“‘I was as drawn to the poignancy in Implantation Bleeding as I was to its curious structure. The very long sentence in its first paragraph locates the reader with lovely rhetorical rhythm in the narrative present of our narrator and their partner, a couple in love who are trying to conceive. Its middle paragraph, which echoes that initial rhythm, describes without any emotional editorializing the simple steps the couple takes to attempt to identify whether this attempt has resulted in implantation. This establishes in turn and with admirable economy the conditions of the couple's emotional state which become clear only in the story's brief, concluding paragraph: that deeply embodied sympathy which is our only ballast in an unbearably fragile, suspended moment of not-knowing, when we can neither hope nor grieve..”

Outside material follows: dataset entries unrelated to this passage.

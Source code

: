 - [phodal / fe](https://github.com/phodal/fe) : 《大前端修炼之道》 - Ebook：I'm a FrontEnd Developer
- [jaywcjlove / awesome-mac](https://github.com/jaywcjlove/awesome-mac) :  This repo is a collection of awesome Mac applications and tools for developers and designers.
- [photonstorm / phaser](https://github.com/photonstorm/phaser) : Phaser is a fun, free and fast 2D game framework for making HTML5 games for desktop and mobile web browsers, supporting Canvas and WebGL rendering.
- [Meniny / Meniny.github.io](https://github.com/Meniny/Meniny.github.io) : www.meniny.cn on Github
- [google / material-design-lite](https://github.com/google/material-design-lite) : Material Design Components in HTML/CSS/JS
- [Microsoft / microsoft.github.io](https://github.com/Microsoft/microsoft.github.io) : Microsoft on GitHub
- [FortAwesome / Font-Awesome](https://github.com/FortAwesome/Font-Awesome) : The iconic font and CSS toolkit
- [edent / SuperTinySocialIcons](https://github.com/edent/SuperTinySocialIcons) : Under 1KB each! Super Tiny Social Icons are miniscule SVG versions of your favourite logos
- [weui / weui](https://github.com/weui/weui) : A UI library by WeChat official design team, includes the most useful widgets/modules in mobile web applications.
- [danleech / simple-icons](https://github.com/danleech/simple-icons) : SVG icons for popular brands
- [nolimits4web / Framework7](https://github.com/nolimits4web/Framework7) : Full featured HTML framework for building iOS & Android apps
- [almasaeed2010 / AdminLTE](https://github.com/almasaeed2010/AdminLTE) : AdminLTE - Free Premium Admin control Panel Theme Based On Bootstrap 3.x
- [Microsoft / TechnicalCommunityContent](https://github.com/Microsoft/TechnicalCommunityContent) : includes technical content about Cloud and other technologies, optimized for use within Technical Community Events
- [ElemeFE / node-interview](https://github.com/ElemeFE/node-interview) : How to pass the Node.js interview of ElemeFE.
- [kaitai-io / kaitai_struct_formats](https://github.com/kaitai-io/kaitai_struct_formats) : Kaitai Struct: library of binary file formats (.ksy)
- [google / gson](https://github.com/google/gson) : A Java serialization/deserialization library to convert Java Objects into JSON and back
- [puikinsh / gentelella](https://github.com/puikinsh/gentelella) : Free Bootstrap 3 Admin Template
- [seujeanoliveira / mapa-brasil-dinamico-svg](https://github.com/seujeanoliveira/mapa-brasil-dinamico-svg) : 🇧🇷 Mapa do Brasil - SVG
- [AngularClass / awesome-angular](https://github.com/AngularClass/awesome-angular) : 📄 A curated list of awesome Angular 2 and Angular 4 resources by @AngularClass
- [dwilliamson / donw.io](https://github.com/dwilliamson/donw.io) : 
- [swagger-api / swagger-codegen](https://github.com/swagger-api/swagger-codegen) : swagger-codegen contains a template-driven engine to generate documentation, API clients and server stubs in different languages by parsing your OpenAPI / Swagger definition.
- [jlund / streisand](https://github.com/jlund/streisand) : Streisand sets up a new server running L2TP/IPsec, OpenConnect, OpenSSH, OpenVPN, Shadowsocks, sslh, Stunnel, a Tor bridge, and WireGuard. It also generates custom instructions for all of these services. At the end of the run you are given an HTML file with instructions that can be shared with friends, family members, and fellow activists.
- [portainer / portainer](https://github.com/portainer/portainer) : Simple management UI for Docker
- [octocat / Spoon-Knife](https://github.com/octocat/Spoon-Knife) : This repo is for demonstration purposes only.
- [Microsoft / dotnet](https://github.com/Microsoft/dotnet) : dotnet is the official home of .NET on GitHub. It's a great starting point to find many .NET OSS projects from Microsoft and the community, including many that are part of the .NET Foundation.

—Rachel Lyon, contest judge and author of The Fruit of the Dead and Self Portrait with Boy
Debbie Kenote, Toyon, 2024, acrylic and dye on canvas, 16 x 16 inches
Implantation Bleeding
by Olivia Fantini
Winner of the 2024 Fiction Contest
Here is what I have learned: ten to twelve days after conception, some women experience spotting, known as implantation bleeding, which arrives on or before the date of an expected period, marking the fertilized egg’s successful attachment to the wall of the uterus, and so, ten days after our dear friend has jizzed into a cup and mixed it with a non-FDA approved stabilizer we bought off the internet, after he has wrapped the cup in ice packs and overnight FedExed it from Seattle to Minneapolis, after the package has been carefully placed behind the Costco Christmas greenery arrangement by the front door to protect against porch piracy, after my partner and I have joked that it is not the stork but the FedEx carrier who brings babies, after I have opened the package and found most of the sample spilled in transit with just enough left to fill the small plastic syringe, after my partner has placed a pillow beneath her back to elevate her hips and the puppy has lept onto the bed to lick her face and I have removed the puppy and the puppy has barked at being removed, after my partner has placed her feet against the wall and opened her legs and scrunched up her face at the cold temperature of the syringe entering her body, when she starts to bleed on that tenth day and then on the eleventh and even on the twelfth, there is still no knowing what this blood means.
We look at her pad, track the start and stop of blood, analyze its color. We google variations of the same question: implantation bleeding or period? WebMD, Mayo Clinic, Healthline. We read the same articles last month, and the month before that, and the month before that, but we read them again. It is too soon to test. We wait. The bleeding will stop or it won’t, and then we will know.
Here is what my body knows: this warm, sweet-smelling, heart-beating being that I have twined up my life with is bleeding when she does not usually bleed, and so, though it is not my time , knowing only one way to be with another woman, I bleed too.
Published May 18th, 2025
Olivia Fantini graduated from the University of Minnesota's MFA program where she received the Gesell Fellowship. Her writing received first place in Epiphany literary journal’s 2021 Breakout Writers Prize. My fiction, nonfiction, and poetry have also appeared in or are forthcoming from TriQuarterly, Ecotone, Mississippi Review, New Letters, Philadelphia Stories, and So to Speak. Olivia is a grateful recipient of support from the Bread Loaf Writers Conference, the Anderson Center Writers Residency, and the Minnesota Arts Board.
Debbi Kenote (b. 1991) has exhibited at galleries internationally, including shows at Cristin Tierney Gallery, My Pet Ram, Kate Werble, and Marvin Gardens in New York; Duran|Mashaal Gallery in Montreal; Cob Gallery in London; and Fir Gallery in Beijing. She received her BFA in Painting from Western Washington University and her MFA in Sculpture from Brooklyn College. Kenote has been published through The Art Newspaper, Art Fuse, Maake Magazine, Suboart, Art of Choice, Two Coats of Paint, and Hyperallergic. Her work has been placed in several collections, including the OZ Art Collection and the Capital One Corporate Collection. She has been an artist in residence at Stove Works, the Ucross Foundation, Vermont Studio Center, Saltonstall Foundation, PLOP, Nes Artist Residency, DNA, and the Mineral School. In 2022 she was a finalist for the Innovate Grant and in 2021 she was shortlisted for the Hopper Prize. Kenote has a studio in Brooklyn, NY. In 2024 she joined on as a curator at the NYC based gallery Below Grand.